=== Records for the exercise ===

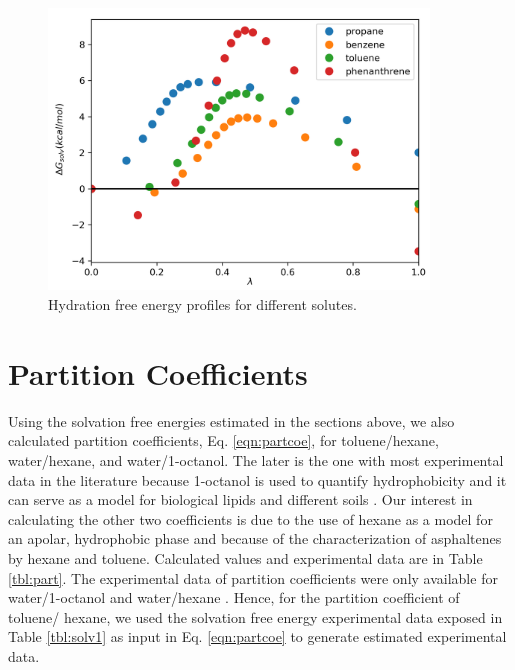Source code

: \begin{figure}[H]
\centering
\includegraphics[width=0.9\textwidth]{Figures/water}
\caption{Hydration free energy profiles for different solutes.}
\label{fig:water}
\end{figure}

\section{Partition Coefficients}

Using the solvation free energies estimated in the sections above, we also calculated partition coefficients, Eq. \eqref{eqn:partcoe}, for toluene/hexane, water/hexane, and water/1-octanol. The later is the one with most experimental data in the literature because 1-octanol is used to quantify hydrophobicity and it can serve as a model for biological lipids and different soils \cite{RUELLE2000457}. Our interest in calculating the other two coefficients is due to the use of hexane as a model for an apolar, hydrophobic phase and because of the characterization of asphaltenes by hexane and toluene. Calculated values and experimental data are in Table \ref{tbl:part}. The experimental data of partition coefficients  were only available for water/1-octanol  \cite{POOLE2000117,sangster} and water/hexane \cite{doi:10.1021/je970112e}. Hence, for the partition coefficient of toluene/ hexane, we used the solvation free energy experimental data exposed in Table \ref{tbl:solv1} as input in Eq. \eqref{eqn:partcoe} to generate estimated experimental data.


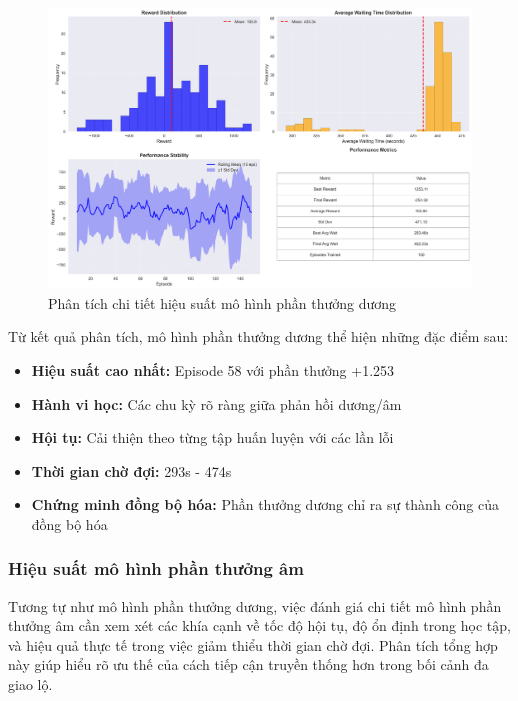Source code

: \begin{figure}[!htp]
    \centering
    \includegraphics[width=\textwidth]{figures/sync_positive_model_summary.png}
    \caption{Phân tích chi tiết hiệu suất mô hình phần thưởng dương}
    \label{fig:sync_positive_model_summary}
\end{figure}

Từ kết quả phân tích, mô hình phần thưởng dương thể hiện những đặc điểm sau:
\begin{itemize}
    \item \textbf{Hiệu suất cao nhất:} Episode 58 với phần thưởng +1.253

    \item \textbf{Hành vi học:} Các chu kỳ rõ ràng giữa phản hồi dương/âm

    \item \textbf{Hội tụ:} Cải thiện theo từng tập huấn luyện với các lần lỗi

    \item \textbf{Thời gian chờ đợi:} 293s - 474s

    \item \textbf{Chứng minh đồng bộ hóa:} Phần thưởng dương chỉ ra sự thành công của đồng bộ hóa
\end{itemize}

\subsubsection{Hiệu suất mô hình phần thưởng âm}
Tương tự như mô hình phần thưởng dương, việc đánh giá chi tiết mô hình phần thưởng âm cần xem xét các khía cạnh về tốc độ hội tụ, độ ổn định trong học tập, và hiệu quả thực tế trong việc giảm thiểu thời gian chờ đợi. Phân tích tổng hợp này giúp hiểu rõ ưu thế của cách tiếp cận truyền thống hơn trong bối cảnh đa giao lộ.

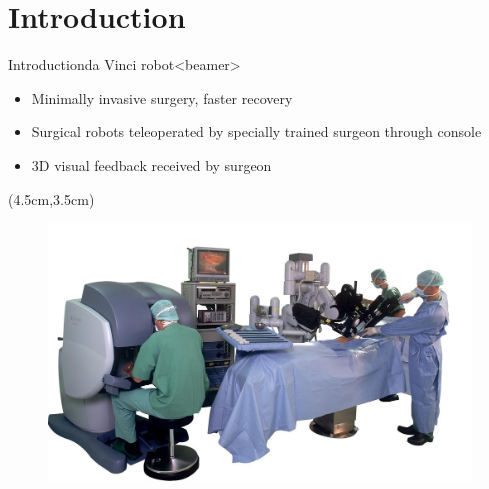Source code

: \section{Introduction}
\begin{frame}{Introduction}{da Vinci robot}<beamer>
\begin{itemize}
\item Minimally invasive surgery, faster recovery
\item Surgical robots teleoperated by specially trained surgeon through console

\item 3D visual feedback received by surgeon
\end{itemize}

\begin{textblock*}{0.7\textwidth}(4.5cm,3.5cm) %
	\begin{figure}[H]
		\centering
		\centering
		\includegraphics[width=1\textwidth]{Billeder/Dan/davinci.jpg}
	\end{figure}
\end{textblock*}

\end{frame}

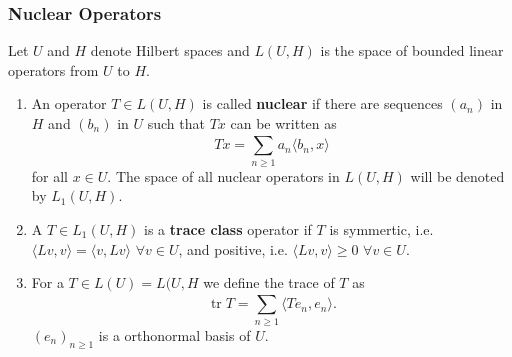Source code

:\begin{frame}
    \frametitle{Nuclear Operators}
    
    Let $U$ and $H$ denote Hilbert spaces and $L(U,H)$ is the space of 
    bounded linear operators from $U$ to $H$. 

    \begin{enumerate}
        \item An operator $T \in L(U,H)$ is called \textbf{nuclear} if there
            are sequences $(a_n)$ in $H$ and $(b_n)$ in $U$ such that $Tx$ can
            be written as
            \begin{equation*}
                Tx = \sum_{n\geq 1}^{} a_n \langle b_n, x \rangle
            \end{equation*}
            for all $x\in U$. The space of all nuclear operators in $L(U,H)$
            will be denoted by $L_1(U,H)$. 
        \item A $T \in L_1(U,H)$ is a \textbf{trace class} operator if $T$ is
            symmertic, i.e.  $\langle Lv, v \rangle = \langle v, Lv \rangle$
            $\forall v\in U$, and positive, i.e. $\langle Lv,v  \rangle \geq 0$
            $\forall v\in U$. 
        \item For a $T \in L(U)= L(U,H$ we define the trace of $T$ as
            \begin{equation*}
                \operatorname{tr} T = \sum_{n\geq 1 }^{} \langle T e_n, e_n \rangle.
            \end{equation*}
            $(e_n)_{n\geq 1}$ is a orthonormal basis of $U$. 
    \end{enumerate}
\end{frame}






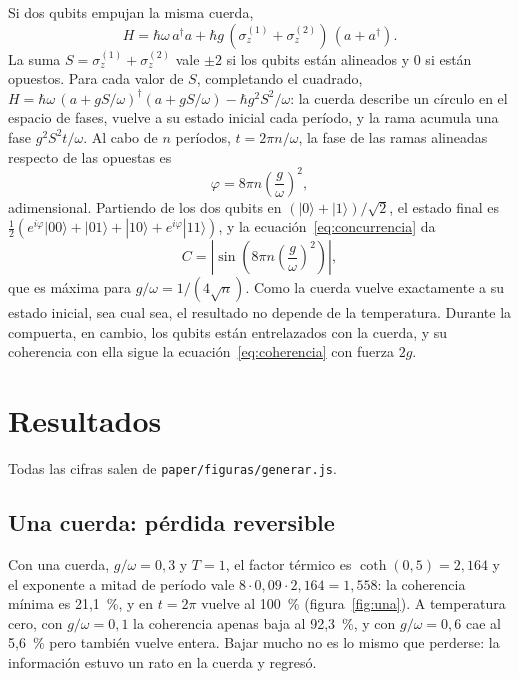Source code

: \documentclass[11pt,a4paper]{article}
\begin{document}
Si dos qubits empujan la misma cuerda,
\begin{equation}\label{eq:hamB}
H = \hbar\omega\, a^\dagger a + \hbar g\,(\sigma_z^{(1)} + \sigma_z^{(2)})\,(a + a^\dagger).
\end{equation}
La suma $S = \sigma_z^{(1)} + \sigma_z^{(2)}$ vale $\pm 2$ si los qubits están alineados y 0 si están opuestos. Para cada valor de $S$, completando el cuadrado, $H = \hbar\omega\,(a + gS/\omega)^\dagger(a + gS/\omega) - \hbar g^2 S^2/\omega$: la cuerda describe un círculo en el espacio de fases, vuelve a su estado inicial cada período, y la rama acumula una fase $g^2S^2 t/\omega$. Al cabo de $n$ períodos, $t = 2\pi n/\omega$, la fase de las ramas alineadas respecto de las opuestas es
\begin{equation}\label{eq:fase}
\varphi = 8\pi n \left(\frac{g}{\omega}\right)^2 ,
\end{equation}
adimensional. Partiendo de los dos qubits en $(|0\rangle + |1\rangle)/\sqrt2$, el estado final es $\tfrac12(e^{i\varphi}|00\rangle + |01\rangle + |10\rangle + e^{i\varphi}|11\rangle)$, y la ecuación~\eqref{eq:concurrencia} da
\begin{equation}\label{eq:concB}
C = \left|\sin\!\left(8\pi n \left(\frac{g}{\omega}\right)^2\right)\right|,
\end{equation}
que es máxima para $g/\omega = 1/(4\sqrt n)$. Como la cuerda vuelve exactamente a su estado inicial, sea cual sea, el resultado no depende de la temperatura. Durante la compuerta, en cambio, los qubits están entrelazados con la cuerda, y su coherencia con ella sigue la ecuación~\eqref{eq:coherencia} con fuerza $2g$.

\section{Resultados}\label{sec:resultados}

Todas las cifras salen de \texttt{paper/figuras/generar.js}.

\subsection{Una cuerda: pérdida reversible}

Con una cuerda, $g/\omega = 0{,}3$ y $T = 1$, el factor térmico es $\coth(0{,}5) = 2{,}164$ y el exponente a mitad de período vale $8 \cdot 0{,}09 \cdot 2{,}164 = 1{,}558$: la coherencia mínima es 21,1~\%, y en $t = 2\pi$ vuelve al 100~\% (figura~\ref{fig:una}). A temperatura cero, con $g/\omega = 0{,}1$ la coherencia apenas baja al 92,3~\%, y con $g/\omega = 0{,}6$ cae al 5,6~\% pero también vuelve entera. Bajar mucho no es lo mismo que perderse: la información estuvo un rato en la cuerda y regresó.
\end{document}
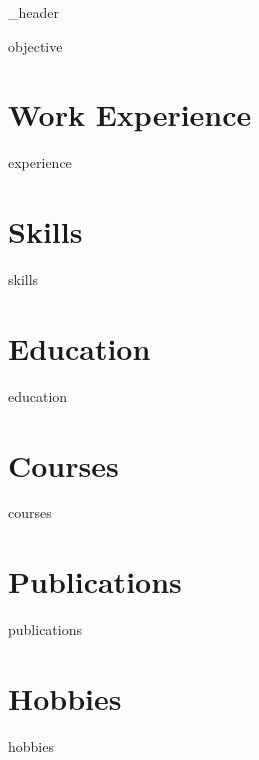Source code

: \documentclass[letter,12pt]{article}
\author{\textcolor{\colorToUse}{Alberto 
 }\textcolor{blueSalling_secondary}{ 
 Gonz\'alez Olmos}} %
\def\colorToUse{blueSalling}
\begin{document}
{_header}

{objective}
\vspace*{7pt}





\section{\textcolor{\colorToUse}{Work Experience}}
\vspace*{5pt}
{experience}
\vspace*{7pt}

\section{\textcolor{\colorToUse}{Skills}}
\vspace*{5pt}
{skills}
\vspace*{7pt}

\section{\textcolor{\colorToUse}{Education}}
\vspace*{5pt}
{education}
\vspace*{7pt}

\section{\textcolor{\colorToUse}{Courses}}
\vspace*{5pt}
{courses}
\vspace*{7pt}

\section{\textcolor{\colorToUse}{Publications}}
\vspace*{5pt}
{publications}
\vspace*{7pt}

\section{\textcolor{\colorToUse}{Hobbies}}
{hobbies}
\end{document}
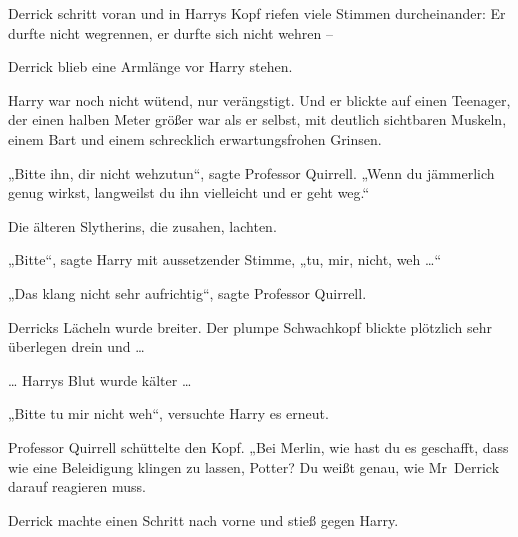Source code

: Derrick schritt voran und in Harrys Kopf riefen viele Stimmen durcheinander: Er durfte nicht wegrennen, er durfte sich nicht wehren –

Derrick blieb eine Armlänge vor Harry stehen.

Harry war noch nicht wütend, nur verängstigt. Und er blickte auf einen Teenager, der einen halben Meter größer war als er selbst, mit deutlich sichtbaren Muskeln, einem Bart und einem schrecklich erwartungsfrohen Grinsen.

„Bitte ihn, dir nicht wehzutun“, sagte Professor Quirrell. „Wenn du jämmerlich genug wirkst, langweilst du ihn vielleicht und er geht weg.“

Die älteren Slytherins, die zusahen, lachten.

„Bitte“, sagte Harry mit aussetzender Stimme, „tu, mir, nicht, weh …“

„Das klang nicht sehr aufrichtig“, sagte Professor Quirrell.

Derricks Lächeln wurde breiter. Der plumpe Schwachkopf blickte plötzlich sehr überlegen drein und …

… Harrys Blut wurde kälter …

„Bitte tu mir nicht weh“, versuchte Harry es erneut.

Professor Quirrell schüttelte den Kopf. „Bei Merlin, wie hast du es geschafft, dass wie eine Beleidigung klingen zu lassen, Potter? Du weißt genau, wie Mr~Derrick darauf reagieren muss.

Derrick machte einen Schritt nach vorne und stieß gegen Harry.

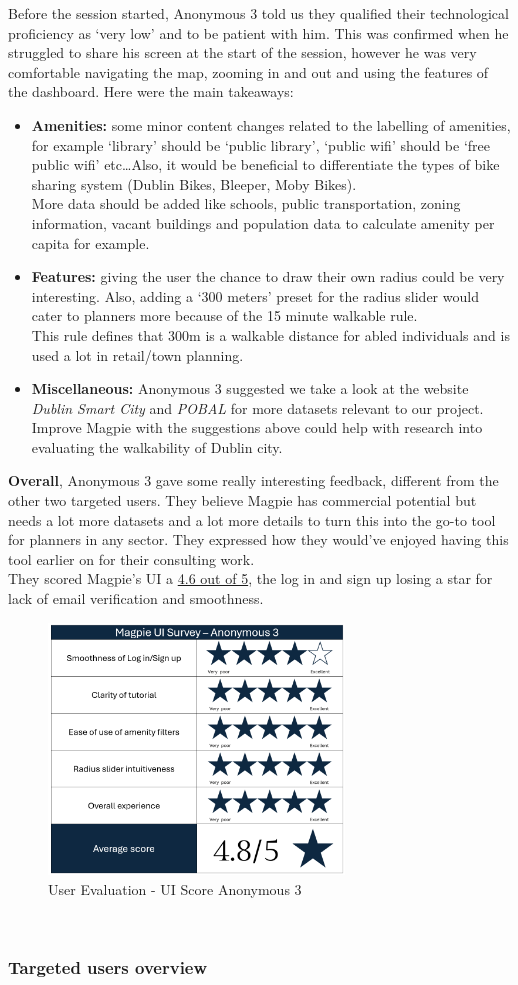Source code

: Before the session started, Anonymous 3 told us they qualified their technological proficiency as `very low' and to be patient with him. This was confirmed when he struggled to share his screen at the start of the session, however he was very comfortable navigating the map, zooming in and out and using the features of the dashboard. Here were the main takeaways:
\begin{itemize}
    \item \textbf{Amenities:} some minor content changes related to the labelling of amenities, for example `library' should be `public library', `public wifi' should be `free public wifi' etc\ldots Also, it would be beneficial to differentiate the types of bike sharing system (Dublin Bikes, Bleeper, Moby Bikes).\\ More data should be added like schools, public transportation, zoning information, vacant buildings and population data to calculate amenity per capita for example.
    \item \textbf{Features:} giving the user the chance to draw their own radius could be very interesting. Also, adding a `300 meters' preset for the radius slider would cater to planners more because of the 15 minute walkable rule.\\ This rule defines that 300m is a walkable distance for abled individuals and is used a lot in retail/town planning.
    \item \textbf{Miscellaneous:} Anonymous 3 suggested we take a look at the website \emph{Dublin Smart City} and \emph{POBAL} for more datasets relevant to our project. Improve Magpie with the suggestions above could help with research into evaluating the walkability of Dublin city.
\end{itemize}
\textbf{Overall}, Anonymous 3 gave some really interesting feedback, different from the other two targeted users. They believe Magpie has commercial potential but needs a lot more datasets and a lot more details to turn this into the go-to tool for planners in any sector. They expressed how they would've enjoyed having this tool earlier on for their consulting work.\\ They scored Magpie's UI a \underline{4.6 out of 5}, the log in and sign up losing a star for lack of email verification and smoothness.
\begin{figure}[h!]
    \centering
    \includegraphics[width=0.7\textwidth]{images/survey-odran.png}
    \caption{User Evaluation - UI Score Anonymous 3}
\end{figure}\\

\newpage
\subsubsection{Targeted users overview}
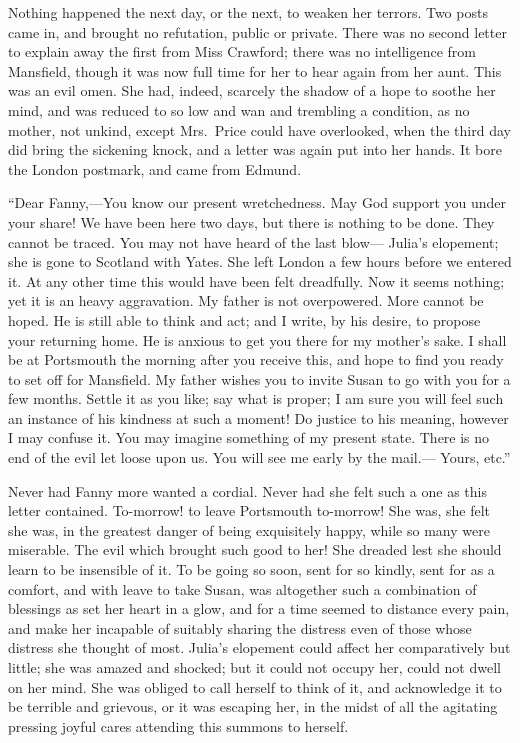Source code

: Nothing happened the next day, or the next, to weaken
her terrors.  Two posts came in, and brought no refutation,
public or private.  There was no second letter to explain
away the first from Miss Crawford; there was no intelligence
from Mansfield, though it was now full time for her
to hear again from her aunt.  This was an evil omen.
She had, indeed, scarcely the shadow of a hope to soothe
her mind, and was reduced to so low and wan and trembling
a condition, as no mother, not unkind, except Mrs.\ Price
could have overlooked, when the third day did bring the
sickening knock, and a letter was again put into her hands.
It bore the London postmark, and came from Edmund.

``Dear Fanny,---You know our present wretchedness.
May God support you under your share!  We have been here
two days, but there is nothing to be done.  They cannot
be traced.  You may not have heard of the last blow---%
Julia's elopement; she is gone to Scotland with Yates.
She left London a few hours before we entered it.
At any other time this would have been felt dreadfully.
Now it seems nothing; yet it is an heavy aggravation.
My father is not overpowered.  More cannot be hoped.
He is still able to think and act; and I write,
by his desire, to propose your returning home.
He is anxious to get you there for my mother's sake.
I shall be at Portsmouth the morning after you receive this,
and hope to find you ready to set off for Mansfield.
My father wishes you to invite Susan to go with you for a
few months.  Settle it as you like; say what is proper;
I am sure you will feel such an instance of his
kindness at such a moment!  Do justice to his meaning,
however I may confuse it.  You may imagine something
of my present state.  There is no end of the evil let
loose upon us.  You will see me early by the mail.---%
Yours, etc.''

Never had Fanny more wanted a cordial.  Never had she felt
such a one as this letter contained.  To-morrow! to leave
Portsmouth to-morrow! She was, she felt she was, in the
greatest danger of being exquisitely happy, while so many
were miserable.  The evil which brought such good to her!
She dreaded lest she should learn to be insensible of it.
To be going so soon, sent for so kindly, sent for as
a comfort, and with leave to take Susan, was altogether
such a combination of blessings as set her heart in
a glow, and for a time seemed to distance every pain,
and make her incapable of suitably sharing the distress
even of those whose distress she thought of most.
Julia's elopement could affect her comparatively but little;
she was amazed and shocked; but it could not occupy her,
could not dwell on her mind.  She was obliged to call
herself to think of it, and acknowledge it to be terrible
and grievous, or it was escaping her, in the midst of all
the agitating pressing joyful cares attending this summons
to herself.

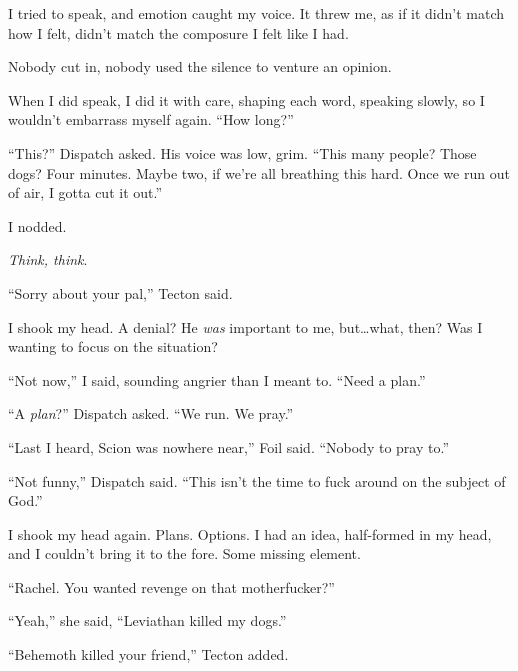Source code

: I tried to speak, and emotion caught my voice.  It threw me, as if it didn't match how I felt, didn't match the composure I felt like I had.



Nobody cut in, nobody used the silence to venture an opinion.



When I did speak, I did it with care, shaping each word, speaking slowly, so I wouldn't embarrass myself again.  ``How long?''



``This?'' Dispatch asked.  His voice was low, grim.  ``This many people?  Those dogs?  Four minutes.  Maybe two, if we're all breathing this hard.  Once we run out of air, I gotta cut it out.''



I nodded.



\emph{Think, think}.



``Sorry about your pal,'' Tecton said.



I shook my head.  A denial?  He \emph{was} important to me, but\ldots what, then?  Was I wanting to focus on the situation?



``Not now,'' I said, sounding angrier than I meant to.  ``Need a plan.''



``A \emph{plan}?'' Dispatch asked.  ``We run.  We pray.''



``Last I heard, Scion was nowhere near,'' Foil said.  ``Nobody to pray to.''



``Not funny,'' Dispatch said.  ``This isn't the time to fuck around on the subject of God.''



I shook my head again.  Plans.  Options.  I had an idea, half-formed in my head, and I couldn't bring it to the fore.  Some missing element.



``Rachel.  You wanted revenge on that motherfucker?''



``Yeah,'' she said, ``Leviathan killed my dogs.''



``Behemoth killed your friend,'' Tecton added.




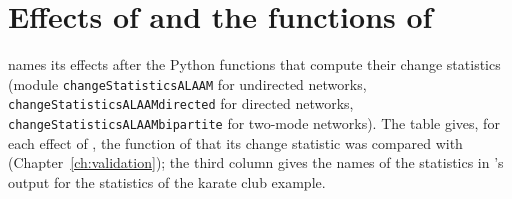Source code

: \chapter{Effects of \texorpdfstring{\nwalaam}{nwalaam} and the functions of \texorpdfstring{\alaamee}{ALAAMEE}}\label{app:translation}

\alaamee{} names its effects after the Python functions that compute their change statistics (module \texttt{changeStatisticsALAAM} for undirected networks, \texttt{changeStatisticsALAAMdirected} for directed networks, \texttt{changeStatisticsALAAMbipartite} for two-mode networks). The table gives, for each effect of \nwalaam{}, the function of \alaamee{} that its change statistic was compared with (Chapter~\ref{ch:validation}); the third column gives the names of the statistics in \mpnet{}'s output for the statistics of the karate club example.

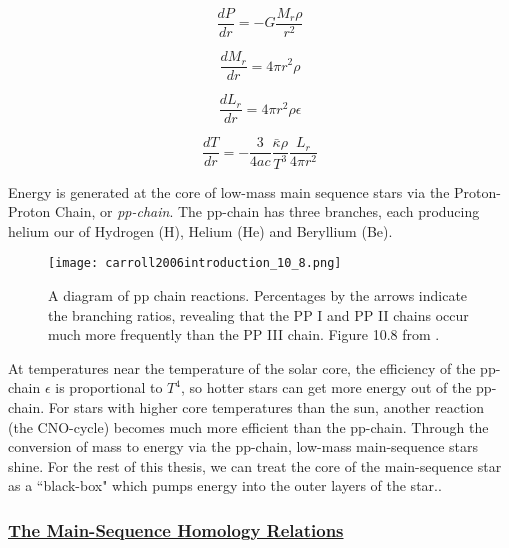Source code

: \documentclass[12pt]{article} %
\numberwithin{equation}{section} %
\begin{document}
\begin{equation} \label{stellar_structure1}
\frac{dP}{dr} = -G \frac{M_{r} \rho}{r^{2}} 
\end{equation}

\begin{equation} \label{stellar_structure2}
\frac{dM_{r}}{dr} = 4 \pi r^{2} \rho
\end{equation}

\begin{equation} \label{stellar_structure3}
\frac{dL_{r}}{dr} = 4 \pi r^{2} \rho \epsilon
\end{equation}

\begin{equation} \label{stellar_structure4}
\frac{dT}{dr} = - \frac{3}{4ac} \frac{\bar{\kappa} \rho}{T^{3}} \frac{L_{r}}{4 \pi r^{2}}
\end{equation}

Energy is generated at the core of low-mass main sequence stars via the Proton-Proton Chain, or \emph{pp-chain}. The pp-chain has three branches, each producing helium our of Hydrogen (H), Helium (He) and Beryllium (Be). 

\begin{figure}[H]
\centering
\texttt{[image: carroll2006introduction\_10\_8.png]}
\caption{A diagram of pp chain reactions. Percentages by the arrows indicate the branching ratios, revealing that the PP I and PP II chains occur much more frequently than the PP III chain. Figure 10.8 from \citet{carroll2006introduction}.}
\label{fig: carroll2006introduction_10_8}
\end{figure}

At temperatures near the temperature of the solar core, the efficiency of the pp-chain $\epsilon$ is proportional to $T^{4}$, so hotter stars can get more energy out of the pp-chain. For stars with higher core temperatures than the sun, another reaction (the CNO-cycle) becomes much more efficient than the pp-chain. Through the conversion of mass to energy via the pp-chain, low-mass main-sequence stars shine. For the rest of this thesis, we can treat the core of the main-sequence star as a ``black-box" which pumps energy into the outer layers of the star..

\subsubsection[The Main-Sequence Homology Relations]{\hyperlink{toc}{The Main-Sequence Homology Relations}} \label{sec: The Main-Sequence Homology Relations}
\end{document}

===

Assignment:
Filter the records above, keeping each line that contains the word "subsubsection".

Task answer:
\subsubsection{Hiệu suất mô hình phần thưởng âm}
\subsubsection{Targeted users overview}
\subsubsection[The Main-Sequence Homology Relations]{\hyperlink{toc}{The Main-Sequence Homology Relations}} \label{sec: The Main-Sequence Homology Relations}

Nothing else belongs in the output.